I promised this would be a series. Please see the
first installment. In this installment, I am going to make a simple point. Some Israel-bashers have honed their rhetoric, and some of them are very good at making it sound bad that Israel's defenders often point to the records of other countries when Israel's human rights record comes up. Here is a
comment from a recent MondoWeiss comments thread:
Gotta love how Zio-supremacists use injustice and immorality elsewhere in the world to justify their own – and their Glorious Jewish State’s – injustice and immorality.
If we ignore the smug sneering about "Zio-supremacists" for a second, we can note that there is a potentially (or theoretically) legitimate point here. A common fallacy is the "tu quoque" argument (meaning "you also"). The person making the argument points to the hypocrisy of someone accusing him of a misdeed and tries to show that the accuser is equally guilty or inconsistently indifferent to someone else who is equally guilty.
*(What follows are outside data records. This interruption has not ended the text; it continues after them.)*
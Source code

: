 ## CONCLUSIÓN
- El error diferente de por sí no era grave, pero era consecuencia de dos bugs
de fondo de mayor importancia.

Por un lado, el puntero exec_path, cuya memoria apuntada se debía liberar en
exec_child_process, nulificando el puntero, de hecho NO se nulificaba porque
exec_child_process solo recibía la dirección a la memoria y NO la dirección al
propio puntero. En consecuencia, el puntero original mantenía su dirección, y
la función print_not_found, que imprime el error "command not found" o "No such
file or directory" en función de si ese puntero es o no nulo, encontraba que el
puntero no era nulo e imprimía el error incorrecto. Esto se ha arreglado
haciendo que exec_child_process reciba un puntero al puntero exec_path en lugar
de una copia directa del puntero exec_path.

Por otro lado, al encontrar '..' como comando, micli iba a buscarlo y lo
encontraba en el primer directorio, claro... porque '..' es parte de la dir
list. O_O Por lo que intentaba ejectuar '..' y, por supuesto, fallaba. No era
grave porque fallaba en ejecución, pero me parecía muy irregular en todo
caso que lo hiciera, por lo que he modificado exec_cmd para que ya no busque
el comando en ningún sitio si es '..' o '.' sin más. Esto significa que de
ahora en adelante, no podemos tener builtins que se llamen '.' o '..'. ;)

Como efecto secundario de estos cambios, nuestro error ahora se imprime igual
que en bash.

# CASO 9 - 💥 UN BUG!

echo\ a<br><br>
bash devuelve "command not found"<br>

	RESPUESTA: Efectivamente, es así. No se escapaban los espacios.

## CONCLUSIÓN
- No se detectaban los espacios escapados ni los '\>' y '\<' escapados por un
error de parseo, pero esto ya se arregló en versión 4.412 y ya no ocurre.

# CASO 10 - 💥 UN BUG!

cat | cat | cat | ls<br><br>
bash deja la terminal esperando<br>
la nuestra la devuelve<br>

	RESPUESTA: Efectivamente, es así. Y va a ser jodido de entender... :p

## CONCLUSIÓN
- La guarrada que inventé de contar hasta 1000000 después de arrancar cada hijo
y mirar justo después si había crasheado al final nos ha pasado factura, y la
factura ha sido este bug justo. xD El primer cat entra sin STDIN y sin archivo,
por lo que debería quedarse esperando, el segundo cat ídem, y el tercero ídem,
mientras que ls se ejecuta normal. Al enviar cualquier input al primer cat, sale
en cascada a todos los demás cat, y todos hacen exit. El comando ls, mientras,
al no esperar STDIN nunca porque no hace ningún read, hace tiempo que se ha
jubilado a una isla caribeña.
Defenders of Israel should avoid making "tu quoque" arguments. There is, however, a legitimate, and in fact important, way in which the actions of other countries enter into the discussion. The rhetoric of our sneering friend from the MondoWeiss comments section implies quite clearly that a unique infamy attaches to Israel and its actions. That provokes the question of what the standards are. Who does well if we apply these standards? Anyone? Is there any recent military campaign by any country that Amnesty International has approved of? How does Israel's human rights record compare to that of some of the Security Council members?
Israel is singled out far more than any other country by the UN Human Rights Council. Why is this? The answer is obvious. Attacking Israel is cheap and convenient. Why criticize a member of a powerful voting block at the UN when you can criticize the object of that voting block's hostility? It is easier to side with a mob than oppose one. And the left romanticizes the mob, the masses, the mass-movement. Given the obvious bias and
craziness directed constantly at Israel, the obvious antidote is the truth. And accurate and truthful generalizations about matters such as Israel's human rights records require us to be clear about what the standards are.